TASK: All that should come back is the lines of the data below from the one containing "Pi over Wifi](#connect-to-the-pi-over-wifi)" to the one containing "with the wifi", inclusive, exactly as they stand.

■ ■ ■

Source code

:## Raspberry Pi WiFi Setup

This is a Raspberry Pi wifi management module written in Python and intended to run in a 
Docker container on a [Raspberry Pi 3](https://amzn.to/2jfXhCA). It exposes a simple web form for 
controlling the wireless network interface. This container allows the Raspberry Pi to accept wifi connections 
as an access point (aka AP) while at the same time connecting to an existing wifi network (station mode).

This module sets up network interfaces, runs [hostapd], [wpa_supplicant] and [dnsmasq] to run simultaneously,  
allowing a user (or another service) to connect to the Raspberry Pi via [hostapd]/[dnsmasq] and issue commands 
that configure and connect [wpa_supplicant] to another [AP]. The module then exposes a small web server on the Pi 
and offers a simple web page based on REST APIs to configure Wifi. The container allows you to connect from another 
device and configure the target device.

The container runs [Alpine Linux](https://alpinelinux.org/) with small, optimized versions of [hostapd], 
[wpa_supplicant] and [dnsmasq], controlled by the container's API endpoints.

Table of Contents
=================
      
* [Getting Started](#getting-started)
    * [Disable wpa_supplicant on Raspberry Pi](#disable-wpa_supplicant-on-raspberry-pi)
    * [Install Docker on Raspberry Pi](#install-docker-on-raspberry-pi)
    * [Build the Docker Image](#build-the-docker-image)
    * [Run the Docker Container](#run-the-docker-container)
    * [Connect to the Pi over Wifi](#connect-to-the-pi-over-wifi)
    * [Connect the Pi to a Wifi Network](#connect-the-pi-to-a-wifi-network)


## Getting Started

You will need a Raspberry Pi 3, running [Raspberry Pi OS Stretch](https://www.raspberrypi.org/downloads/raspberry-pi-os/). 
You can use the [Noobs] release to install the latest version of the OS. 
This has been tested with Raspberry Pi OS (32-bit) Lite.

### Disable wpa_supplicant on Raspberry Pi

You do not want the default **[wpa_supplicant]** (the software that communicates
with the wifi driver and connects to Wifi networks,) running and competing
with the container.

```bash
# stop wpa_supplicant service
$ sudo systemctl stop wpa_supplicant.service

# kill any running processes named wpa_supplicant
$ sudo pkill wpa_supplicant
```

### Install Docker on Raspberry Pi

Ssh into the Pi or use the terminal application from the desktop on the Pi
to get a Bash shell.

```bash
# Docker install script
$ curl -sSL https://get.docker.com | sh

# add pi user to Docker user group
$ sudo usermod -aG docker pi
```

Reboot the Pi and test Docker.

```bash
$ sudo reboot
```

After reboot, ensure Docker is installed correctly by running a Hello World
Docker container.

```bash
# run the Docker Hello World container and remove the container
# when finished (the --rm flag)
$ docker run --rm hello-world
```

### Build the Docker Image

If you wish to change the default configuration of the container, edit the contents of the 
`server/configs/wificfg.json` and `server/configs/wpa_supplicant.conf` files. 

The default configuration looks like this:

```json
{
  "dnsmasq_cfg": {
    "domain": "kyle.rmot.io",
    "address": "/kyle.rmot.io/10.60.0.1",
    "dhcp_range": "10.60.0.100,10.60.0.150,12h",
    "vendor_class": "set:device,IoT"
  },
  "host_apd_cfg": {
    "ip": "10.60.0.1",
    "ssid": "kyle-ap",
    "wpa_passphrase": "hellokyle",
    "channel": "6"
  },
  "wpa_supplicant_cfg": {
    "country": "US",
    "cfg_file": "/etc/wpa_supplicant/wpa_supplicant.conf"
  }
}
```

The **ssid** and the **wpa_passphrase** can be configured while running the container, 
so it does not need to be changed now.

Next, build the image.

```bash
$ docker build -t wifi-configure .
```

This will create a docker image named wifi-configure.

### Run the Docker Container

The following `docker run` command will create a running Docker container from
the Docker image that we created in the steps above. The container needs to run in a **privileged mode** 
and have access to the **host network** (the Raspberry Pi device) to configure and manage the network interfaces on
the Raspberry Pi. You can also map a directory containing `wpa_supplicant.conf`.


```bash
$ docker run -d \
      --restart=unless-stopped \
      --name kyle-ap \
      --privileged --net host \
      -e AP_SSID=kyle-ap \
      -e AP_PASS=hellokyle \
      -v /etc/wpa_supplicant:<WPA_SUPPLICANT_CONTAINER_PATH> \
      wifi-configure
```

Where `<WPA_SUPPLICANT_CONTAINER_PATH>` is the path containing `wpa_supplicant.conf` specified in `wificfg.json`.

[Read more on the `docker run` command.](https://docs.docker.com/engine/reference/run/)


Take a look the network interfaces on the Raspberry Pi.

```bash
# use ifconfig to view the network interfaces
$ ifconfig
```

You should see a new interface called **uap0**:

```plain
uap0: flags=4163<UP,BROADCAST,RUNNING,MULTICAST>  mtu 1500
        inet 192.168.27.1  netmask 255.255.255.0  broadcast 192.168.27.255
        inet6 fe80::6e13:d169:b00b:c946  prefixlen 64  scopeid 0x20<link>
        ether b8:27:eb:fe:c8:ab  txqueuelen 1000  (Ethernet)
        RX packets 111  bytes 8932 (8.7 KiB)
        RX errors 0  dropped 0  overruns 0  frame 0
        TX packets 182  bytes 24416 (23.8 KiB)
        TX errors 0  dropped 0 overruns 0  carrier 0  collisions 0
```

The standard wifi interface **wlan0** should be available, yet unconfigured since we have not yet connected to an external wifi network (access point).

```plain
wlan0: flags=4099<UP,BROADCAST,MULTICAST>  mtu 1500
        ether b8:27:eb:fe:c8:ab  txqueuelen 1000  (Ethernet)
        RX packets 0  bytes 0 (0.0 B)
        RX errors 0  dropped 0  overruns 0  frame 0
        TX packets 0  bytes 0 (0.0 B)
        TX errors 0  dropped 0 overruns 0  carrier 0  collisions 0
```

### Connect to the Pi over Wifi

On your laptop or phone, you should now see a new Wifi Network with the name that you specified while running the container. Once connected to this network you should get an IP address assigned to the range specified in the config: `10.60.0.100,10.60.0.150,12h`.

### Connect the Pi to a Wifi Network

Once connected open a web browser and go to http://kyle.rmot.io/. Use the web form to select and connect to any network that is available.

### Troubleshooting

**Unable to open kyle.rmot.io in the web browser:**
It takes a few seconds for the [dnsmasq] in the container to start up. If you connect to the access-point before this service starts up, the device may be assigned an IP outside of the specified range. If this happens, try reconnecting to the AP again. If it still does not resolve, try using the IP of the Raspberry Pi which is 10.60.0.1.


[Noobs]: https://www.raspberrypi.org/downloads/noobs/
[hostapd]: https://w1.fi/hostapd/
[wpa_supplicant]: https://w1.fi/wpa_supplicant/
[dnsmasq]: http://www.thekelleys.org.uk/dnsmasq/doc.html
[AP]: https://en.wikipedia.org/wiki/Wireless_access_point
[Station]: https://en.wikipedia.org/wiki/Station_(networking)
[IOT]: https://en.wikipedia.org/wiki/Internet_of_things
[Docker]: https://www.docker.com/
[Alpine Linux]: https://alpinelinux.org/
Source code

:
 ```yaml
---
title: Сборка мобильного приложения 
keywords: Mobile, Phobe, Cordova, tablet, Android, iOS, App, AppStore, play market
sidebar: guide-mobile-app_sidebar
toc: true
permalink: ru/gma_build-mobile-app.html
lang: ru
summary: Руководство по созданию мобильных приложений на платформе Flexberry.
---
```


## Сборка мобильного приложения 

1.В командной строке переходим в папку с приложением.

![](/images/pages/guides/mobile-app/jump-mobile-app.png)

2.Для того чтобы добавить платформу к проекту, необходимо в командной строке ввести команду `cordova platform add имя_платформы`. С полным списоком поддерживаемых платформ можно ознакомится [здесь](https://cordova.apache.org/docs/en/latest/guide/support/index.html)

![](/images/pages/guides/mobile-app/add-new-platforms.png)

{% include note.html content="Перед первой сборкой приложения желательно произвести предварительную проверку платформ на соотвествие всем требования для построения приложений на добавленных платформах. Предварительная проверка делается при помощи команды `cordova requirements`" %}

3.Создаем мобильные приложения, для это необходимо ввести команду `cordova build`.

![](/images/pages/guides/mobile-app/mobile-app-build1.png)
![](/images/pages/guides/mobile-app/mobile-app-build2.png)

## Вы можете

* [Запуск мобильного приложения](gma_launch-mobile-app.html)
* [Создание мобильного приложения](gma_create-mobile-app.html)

■ ■ ■

EXERCISE ANSWER:
    * [Connect to the Pi over Wifi](#connect-to-the-pi-over-wifi)
    * [Connect the Pi to a Wifi Network](#connect-the-pi-to-a-wifi-network)


## Getting Started

You will need a Raspberry Pi 3, running [Raspberry Pi OS Stretch](https://www.raspberrypi.org/downloads/raspberry-pi-os/). 
You can use the [Noobs] release to install the latest version of the OS. 
This has been tested with Raspberry Pi OS (32-bit) Lite.

### Disable wpa_supplicant on Raspberry Pi

You do not want the default **[wpa_supplicant]** (the software that communicates
with the wifi driver and connects to Wifi networks,) running and competing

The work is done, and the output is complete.